══ AVAILABLE DATA

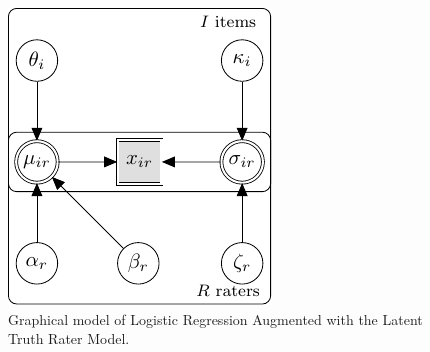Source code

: \documentclass[a4paper,11pt]{article}
\begin{document}
\begin{figure}[!ht]
		\centering
		\includegraphics[width=\textwidth, page=8]{graphicalmodels.pdf}
	\caption{Graphical model of Logistic Regression Augmented with the Latent Truth Rater Model.}
	\label{model:Logistic_LTM}
\end{figure}
\end{document}
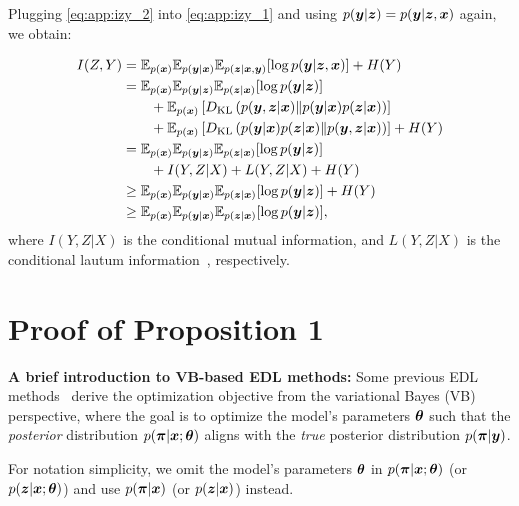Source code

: Plugging \cref{eq:app:izy_2} into \cref{eq:app:izy_1} and using $p(\bm{y}| \bm{z} ) = p(\bm{y} |\bm{z}, \bm{x})$ again, we obtain: 

\begin{equation}
    \begin{aligned}
        I(Z, Y) &= \mathbb{E}_{p(\bm{x})} \mathbb{E}_{p(\bm{y} | \bm{x})} \mathbb{E}_{p(\bm{z} | \bm{x}, \bm{y})} [\log p (\bm{y} | \bm{z}, \bm{x})] + H(Y) \\
        &= \mathbb{E}_{p(\bm{x})} \mathbb{E}_{p(\bm{y} | \bm{z})} \mathbb{E}_{p(\bm{z} | \bm{x})} [\log p(\bm{y} | \bm{z}) ]\\
        & \qquad + \mathbb{E}_{p(\bm{x})}\left[ D_{\text{KL}}\left(p(\bm{y}, \bm{z} | \bm{x}) \| p(\bm{y} | \bm{x}) p(\bm{z}| \bm{x}) \right) \right] \\
        & \qquad + \mathbb{E}_{p(\bm{x})} \left[ D_{\text{KL}}\left(p(\bm{y} | \bm{x}) p(\bm{z} | \bm{x}) \| p(\bm{y}, \bm{z} | \bm{x}) \right) \right] + H(Y) \\
        &= \mathbb{E}_{p(\bm{x})} \mathbb{E}_{p(\bm{y} | \bm{z})} \mathbb{E}_{p(\bm{z} | \bm{x})} [\log p(\bm{y} | \bm{z})]   \\
        & \qquad + I(Y, Z | X) + L(Y, Z | X) + H(Y) \\
        &\geq \mathbb{E}_{p(\bm{x})} \mathbb{E}_{p(\bm{y} | \bm{x})} \mathbb{E}_{p(\bm{z} | \bm{x})} [\log p(\bm{y} | \bm{z})]  + H(Y) \\
        &\geq \mathbb{E}_{p(\bm{x})} \mathbb{E}_{p(\bm{y} | \bm{x})} \mathbb{E}_{p(\bm{z} | \bm{x})} [\log p(\bm{y} | \bm{z})],
    \end{aligned}
\end{equation}
where $I(Y, Z | X)$ is the conditional mutual information, and $L(Y, Z | X)$ is the conditional lautum information~\citep{palomar2008lautum}, respectively.
\newpage
\section{Proof of Proposition 1} \label{sec:app:proof_proposition}

\textbf{A brief introduction to VB-based EDL methods:} Some previous EDL methods~\citep{chen2018variational, joo2020being} derive the optimization objective from the variational Bayes (VB) perspective, where the goal is to optimize the model's parameters $\bm{\theta}$ such that the \emph{posterior} distribution $p(\bm{\pi} | \bm{x}; \bm{\theta})$ aligns with the \emph{true} posterior distribution $p(\bm{\pi} | \bm{y})$.

For notation simplicity, we omit the model's parameters $\bm{\theta}$ in $p(\bm{\pi} | \bm{x}; \bm{\theta})$ (or $p(\bm{z} | \bm{x}; \bm{\theta})$) and use $p(\bm{\pi} | \bm{x})$ (or $p(\bm{z} | \bm{x})$) instead.

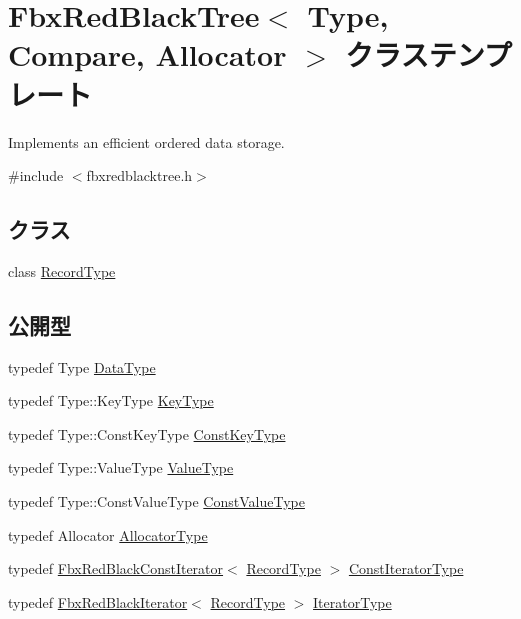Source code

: \hypertarget{class_fbx_red_black_tree}{}\section{Fbx\+Red\+Black\+Tree$<$ Type, Compare, Allocator $>$ クラステンプレート}
\label{class_fbx_red_black_tree}


Implements an efficient ordered data storage.  




{\ttfamily \#include $<$fbxredblacktree.\+h$>$}

\subsection*{クラス}
\begin{DoxyCompactItemize}
\item 
class \hyperlink{class_fbx_red_black_tree_1_1_record_type}{Record\+Type}
\end{DoxyCompactItemize}
\subsection*{公開型}
\begin{DoxyCompactItemize}
\item 
typedef Type \hyperlink{class_fbx_red_black_tree_a9bd3feb4c82e7d105bc475f01a9a199d}{Data\+Type}
\item 
typedef Type\+::\+Key\+Type \hyperlink{class_fbx_red_black_tree_a241b31c6972995417d193458b7bb27e2}{Key\+Type}
\item 
typedef Type\+::\+Const\+Key\+Type \hyperlink{class_fbx_red_black_tree_ad0aa82c0fd952b04edb550fc1fb36a32}{Const\+Key\+Type}
\item 
typedef Type\+::\+Value\+Type \hyperlink{class_fbx_red_black_tree_a178e34888fa8c0fab5a7527ab30a663c}{Value\+Type}
\item 
typedef Type\+::\+Const\+Value\+Type \hyperlink{class_fbx_red_black_tree_a60ce913af196ee4cf886585363c4b0ca}{Const\+Value\+Type}
\item 
typedef Allocator \hyperlink{class_fbx_red_black_tree_a62c49ab2e7d602aac98a9413e490ca90}{Allocator\+Type}
\item 
typedef \hyperlink{class_fbx_red_black_const_iterator}{Fbx\+Red\+Black\+Const\+Iterator}$<$ \hyperlink{class_fbx_red_black_tree_1_1_record_type}{Record\+Type} $>$ \hyperlink{class_fbx_red_black_tree_a7309ae5e1bb24e7e3da94fef975d10c4}{Const\+Iterator\+Type}
\item 
typedef \hyperlink{class_fbx_red_black_iterator}{Fbx\+Red\+Black\+Iterator}$<$ \hyperlink{class_fbx_red_black_tree_1_1_record_type}{Record\+Type} $>$ \hyperlink{class_fbx_red_black_tree_af7b6209131012ec5aa33e0286c956cd6}{Iterator\+Type}
\end{DoxyCompactItemize}
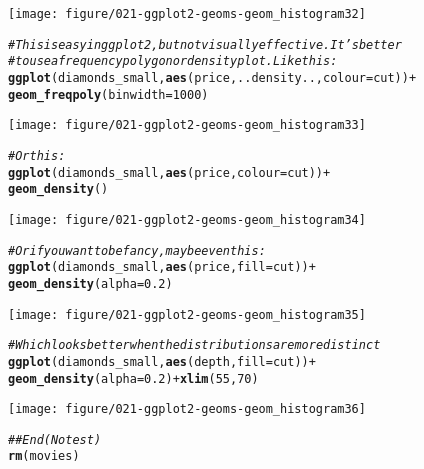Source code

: \documentclass[a4paper,titlepage]{tufte-handout}\usepackage[]{graphicx}\usepackage[]{color}
\makeatletter
\def\maxwidth{ %
  \ifdim\Gin@nat@width>\linewidth
    \linewidth
  \else
    \Gin@nat@width
  \fi
}
\newcommand{\hlnum}[1]{\textcolor[rgb]{0.686,0.059,0.569}{#1}}%
\newcommand{\hlcom}[1]{\textcolor[rgb]{0.678,0.584,0.686}{\textit{#1}}}%
\newcommand{\hlopt}[1]{\textcolor[rgb]{0,0,0}{#1}}%
\newcommand{\hlstd}[1]{\textcolor[rgb]{0.345,0.345,0.345}{#1}}%
\newcommand{\hlkwc}[1]{\textcolor[rgb]{0.333,0.667,0.333}{#1}}%
\newcommand{\hlkwd}[1]{\textcolor[rgb]{0.737,0.353,0.396}{\textbf{#1}}}%
\newenvironment{kframe}{%
 \def\at@end@of@kframe{}%
 \ifinner\ifhmode%
  \def\at@end@of@kframe{\end{minipage}}%
  \begin{minipage}{\columnwidth}%
 \fi\fi%
 \def\FrameCommand##1{\hskip\@totalleftmargin \hskip-\fboxsep
 \colorbox{shadecolor}{##1}\hskip-\fboxsep
     \hskip-\linewidth \hskip-\@totalleftmargin \hskip\columnwidth}%
 \MakeFramed {\advance\hsize-\width
   \@totalleftmargin\z@ \linewidth\hsize
   \@setminipage}}%
 {\par\unskip\endMakeFramed%
 \at@end@of@kframe}
\newenvironment{knitrout}{}{} %
\makeatother
\begin{document}
\begin{knitrout}
\begin{kframe}
{\ttfamily\noindent\itshape\color{messagecolor}{\#\# stat\_bin: binwidth defaulted to range/30. Use 'binwidth = x' to adjust this.}}\end{kframe}
\texttt{[image: figure/021-ggplot2-geoms-geom\_histogram32]} 
\begin{kframe}\begin{alltt}
\hlcom{# This is easy in ggplot2, but not visually effective.  It's better}
\hlcom{# to use a frequency polygon or density plot.  Like this:}
\hlkwd{ggplot}\hlstd{(diamonds_small,} \hlkwd{aes}\hlstd{(price, ..density..,} \hlkwc{colour} \hlstd{= cut))} \hlopt{+}
  \hlkwd{geom_freqpoly}\hlstd{(}\hlkwc{binwidth} \hlstd{=} \hlnum{1000}\hlstd{)}
\end{alltt}
\end{kframe}
\texttt{[image: figure/021-ggplot2-geoms-geom\_histogram33]} 
\begin{kframe}\begin{alltt}
\hlcom{# Or this:}
\hlkwd{ggplot}\hlstd{(diamonds_small,} \hlkwd{aes}\hlstd{(price,} \hlkwc{colour} \hlstd{= cut))} \hlopt{+}
  \hlkwd{geom_density}\hlstd{()}
\end{alltt}
\end{kframe}
\texttt{[image: figure/021-ggplot2-geoms-geom\_histogram34]} 
\begin{kframe}\begin{alltt}
\hlcom{# Or if you want to be fancy, maybe even this:}
\hlkwd{ggplot}\hlstd{(diamonds_small,} \hlkwd{aes}\hlstd{(price,} \hlkwc{fill} \hlstd{= cut))} \hlopt{+}
  \hlkwd{geom_density}\hlstd{(}\hlkwc{alpha} \hlstd{=} \hlnum{0.2}\hlstd{)}
\end{alltt}
\end{kframe}
\texttt{[image: figure/021-ggplot2-geoms-geom\_histogram35]} 
\begin{kframe}\begin{alltt}
\hlcom{# Which looks better when the distributions are more distinct}
\hlkwd{ggplot}\hlstd{(diamonds_small,} \hlkwd{aes}\hlstd{(depth,} \hlkwc{fill} \hlstd{= cut))} \hlopt{+}
  \hlkwd{geom_density}\hlstd{(}\hlkwc{alpha} \hlstd{=} \hlnum{0.2}\hlstd{)} \hlopt{+} \hlkwd{xlim}\hlstd{(}\hlnum{55}\hlstd{,} \hlnum{70}\hlstd{)}
\end{alltt}


{\ttfamily\noindent\color{warningcolor}{\#\# Warning: Removed 2 rows containing non-finite values (stat\_density).}}\end{kframe}
\texttt{[image: figure/021-ggplot2-geoms-geom\_histogram36]} 
\begin{kframe}\begin{alltt}
\hlcom{## End(No test)}
\hlkwd{rm}\hlstd{(movies)}
\end{alltt}
\end{kframe}
\end{knitrout}
\end{document}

════

EXERCISE INSTRUCTIONS
Gather up the lines containing the word "newenvironment" from these records and copy them.

ANSWER FOR THE TASK
\newenvironment{kframe}{%
\newenvironment{knitrout}{}{} %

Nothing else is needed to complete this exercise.